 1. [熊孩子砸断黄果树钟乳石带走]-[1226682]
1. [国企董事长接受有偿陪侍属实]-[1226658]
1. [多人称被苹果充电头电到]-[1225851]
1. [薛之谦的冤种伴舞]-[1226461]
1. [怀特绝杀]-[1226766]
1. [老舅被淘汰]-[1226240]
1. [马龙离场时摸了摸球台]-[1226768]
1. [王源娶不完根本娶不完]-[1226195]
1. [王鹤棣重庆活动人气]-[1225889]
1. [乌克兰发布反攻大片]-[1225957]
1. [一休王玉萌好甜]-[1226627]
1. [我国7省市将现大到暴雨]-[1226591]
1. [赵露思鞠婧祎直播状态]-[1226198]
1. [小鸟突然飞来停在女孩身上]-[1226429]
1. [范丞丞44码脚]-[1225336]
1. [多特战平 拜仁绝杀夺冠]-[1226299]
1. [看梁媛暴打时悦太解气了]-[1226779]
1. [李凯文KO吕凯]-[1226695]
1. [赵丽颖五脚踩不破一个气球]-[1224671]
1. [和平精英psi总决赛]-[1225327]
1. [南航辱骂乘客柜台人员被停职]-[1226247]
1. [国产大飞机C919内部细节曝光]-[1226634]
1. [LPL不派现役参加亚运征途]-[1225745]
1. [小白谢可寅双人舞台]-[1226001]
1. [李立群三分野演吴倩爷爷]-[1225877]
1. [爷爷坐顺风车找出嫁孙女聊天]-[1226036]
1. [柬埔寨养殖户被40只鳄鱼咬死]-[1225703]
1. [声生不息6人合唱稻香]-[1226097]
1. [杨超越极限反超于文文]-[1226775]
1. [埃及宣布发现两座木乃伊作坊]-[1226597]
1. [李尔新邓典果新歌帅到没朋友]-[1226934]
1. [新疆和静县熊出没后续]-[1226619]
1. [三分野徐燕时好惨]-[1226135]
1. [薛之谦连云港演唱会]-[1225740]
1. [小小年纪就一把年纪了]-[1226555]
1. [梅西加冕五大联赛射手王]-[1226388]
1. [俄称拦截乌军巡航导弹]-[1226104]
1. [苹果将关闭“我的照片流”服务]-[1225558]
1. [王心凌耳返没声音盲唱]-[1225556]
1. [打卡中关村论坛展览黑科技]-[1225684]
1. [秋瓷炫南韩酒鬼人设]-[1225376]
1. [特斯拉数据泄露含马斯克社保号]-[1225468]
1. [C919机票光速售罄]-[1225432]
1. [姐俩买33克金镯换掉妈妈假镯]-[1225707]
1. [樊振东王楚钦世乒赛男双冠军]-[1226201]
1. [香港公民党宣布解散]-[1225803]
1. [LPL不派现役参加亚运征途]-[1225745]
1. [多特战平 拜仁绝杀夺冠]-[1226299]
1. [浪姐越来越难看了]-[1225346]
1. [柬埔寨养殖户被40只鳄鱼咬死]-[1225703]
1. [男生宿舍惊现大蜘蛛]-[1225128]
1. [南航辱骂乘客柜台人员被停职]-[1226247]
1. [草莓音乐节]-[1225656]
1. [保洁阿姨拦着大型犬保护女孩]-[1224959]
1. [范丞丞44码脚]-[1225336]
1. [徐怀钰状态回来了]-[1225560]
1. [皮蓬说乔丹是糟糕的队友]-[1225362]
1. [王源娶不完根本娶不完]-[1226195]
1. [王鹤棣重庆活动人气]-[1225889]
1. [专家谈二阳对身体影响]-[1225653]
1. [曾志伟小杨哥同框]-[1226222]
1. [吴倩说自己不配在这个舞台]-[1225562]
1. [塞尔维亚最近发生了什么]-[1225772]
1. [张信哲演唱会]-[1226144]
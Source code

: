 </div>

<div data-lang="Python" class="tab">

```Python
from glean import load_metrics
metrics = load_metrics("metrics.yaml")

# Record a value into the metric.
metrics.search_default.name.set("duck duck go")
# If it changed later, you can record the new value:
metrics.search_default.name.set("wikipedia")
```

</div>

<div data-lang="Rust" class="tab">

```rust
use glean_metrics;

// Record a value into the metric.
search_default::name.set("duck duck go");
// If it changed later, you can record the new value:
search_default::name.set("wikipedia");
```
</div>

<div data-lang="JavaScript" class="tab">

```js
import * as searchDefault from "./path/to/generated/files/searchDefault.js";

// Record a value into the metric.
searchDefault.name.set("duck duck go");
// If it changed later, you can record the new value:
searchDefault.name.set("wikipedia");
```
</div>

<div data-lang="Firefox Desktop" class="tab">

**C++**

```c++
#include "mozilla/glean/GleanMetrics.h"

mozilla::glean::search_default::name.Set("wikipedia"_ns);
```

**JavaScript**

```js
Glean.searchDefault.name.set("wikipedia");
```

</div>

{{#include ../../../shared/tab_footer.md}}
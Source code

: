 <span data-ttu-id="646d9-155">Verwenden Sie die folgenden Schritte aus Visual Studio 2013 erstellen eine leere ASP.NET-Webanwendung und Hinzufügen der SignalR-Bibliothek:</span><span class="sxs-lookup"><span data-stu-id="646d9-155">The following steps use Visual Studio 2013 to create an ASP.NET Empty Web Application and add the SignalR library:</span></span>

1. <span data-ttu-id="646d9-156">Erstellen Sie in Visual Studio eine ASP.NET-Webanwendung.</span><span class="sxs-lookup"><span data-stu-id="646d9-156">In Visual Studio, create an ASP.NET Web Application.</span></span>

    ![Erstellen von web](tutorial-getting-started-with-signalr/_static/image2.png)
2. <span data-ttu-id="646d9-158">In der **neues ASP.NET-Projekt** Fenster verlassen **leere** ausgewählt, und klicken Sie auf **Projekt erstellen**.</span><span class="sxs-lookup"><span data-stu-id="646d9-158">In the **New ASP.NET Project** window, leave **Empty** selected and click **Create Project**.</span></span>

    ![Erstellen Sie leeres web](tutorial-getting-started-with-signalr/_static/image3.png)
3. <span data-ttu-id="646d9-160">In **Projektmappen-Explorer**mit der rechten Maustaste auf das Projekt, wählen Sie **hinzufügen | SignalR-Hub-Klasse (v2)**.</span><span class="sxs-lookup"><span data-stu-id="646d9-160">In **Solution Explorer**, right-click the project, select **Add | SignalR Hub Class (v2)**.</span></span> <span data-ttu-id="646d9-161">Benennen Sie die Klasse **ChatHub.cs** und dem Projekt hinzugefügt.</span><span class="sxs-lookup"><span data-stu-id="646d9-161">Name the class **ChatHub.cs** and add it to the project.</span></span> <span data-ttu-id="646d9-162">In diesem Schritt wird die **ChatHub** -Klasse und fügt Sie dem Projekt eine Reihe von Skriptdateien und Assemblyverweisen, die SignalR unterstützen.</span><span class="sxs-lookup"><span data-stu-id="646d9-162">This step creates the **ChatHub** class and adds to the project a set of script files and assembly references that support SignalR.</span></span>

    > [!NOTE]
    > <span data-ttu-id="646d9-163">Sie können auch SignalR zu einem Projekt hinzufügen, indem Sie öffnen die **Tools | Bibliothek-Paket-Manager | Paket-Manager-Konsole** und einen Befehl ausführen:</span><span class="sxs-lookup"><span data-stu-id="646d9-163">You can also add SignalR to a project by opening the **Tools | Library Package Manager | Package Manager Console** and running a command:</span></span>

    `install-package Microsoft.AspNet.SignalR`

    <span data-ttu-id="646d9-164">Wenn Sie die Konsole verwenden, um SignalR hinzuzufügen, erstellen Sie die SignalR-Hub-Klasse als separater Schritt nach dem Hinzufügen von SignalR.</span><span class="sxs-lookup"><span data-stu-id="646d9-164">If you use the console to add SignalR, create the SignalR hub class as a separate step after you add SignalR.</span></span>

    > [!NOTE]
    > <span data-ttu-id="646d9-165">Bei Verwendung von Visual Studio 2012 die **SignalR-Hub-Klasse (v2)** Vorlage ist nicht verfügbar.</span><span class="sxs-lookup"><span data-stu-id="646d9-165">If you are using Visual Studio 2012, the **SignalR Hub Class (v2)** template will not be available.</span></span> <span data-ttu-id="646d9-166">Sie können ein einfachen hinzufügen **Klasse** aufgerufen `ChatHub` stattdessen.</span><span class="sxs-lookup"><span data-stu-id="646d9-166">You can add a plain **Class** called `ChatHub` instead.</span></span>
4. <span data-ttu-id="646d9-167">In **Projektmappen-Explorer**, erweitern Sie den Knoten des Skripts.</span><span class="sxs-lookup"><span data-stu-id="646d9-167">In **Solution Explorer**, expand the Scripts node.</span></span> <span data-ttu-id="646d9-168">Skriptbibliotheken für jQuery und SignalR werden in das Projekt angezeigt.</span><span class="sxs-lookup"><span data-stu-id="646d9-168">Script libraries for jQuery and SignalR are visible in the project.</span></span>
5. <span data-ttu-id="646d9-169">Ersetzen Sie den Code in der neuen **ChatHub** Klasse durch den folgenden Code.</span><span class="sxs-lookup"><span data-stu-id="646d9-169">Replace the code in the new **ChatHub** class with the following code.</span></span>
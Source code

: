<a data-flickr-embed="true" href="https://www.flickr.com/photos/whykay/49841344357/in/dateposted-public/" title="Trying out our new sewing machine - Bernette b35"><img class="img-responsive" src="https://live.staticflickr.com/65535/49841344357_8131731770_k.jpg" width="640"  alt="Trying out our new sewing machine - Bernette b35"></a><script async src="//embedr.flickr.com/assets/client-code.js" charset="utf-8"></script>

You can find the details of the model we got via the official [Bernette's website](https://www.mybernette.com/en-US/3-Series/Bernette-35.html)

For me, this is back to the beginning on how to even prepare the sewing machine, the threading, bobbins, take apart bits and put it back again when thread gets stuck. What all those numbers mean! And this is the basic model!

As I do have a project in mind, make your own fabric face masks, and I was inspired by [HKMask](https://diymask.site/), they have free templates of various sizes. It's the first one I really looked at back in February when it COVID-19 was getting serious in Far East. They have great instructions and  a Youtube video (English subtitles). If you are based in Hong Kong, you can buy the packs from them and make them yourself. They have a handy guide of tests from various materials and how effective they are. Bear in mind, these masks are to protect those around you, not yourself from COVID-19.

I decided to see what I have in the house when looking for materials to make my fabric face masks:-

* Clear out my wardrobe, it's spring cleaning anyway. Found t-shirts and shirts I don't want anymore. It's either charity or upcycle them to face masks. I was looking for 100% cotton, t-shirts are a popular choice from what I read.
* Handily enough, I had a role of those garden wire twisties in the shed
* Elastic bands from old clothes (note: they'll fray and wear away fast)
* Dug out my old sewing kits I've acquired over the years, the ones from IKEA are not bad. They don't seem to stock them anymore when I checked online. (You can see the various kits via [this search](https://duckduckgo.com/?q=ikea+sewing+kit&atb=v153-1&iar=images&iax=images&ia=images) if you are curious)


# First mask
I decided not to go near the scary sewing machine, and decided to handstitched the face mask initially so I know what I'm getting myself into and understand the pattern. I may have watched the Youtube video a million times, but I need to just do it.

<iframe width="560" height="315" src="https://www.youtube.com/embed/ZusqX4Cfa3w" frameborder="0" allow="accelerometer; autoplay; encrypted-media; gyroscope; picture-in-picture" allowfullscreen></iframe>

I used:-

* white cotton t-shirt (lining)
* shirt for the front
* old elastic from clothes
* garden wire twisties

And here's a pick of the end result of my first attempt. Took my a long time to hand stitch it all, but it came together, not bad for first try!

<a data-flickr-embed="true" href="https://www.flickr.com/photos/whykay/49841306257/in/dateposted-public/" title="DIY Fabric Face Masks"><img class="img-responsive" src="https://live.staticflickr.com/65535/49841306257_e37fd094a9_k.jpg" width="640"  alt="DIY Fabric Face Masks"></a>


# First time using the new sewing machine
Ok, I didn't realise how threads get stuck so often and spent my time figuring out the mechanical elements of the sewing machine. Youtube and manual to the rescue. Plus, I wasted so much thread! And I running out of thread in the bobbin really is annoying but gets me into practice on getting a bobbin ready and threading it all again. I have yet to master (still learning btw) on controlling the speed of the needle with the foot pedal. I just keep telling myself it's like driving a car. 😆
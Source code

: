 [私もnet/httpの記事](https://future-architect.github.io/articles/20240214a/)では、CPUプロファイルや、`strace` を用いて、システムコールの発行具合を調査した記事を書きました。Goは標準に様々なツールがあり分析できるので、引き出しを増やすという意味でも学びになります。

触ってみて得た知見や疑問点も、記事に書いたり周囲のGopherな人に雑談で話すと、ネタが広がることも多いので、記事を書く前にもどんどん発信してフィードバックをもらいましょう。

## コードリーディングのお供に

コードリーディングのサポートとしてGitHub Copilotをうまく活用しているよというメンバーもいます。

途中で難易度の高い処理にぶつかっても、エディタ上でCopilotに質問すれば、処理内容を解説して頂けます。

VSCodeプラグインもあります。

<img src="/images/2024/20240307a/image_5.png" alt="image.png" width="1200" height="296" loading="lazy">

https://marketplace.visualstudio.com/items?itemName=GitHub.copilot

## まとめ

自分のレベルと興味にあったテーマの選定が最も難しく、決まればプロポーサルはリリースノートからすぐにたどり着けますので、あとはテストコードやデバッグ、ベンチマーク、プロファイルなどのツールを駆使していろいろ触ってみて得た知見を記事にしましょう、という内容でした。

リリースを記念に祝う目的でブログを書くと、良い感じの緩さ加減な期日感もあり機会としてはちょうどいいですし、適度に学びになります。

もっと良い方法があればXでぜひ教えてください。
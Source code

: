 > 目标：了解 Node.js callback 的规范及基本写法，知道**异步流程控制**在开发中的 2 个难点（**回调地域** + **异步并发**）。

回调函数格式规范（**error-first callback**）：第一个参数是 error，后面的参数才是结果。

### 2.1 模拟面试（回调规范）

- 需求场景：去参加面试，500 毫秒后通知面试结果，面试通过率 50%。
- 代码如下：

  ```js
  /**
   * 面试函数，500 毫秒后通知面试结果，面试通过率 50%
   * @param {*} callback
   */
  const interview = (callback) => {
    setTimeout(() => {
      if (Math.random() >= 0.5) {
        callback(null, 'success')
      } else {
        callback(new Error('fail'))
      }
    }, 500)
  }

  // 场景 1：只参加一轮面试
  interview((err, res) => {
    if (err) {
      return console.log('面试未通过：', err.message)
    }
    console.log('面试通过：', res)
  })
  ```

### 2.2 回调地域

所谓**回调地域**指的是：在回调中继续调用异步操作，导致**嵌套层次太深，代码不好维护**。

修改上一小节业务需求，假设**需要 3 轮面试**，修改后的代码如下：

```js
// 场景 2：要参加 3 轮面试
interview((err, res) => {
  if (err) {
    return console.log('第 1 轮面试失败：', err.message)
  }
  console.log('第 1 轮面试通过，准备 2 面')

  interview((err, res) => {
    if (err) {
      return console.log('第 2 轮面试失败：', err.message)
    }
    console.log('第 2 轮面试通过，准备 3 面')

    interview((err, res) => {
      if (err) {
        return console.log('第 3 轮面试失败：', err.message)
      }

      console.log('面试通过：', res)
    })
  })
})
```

---

YOUR OBJECTIVE: What is needed is an exact copy of the entries from their first line down to the line with "1. [梅西加冕五大联赛射手王]-[1226388]", that line included, and nothing beyond it.

RESPONSE TO THIS TASK:
 1. [熊孩子砸断黄果树钟乳石带走]-[1226682]
1. [国企董事长接受有偿陪侍属实]-[1226658]
1. [多人称被苹果充电头电到]-[1225851]
1. [薛之谦的冤种伴舞]-[1226461]
1. [怀特绝杀]-[1226766]
1. [老舅被淘汰]-[1226240]
1. [马龙离场时摸了摸球台]-[1226768]
1. [王源娶不完根本娶不完]-[1226195]
1. [王鹤棣重庆活动人气]-[1225889]
1. [乌克兰发布反攻大片]-[1225957]
1. [一休王玉萌好甜]-[1226627]
1. [我国7省市将现大到暴雨]-[1226591]
1. [赵露思鞠婧祎直播状态]-[1226198]
1. [小鸟突然飞来停在女孩身上]-[1226429]
1. [范丞丞44码脚]-[1225336]
1. [多特战平 拜仁绝杀夺冠]-[1226299]
1. [看梁媛暴打时悦太解气了]-[1226779]
1. [李凯文KO吕凯]-[1226695]
1. [赵丽颖五脚踩不破一个气球]-[1224671]
1. [和平精英psi总决赛]-[1225327]
1. [南航辱骂乘客柜台人员被停职]-[1226247]
1. [国产大飞机C919内部细节曝光]-[1226634]
1. [LPL不派现役参加亚运征途]-[1225745]
1. [小白谢可寅双人舞台]-[1226001]
1. [李立群三分野演吴倩爷爷]-[1225877]
1. [爷爷坐顺风车找出嫁孙女聊天]-[1226036]
1. [柬埔寨养殖户被40只鳄鱼咬死]-[1225703]
1. [声生不息6人合唱稻香]-[1226097]
1. [杨超越极限反超于文文]-[1226775]
1. [埃及宣布发现两座木乃伊作坊]-[1226597]
1. [李尔新邓典果新歌帅到没朋友]-[1226934]
1. [新疆和静县熊出没后续]-[1226619]
1. [三分野徐燕时好惨]-[1226135]
1. [薛之谦连云港演唱会]-[1225740]
1. [小小年纪就一把年纪了]-[1226555]
1. [梅西加冕五大联赛射手王]-[1226388]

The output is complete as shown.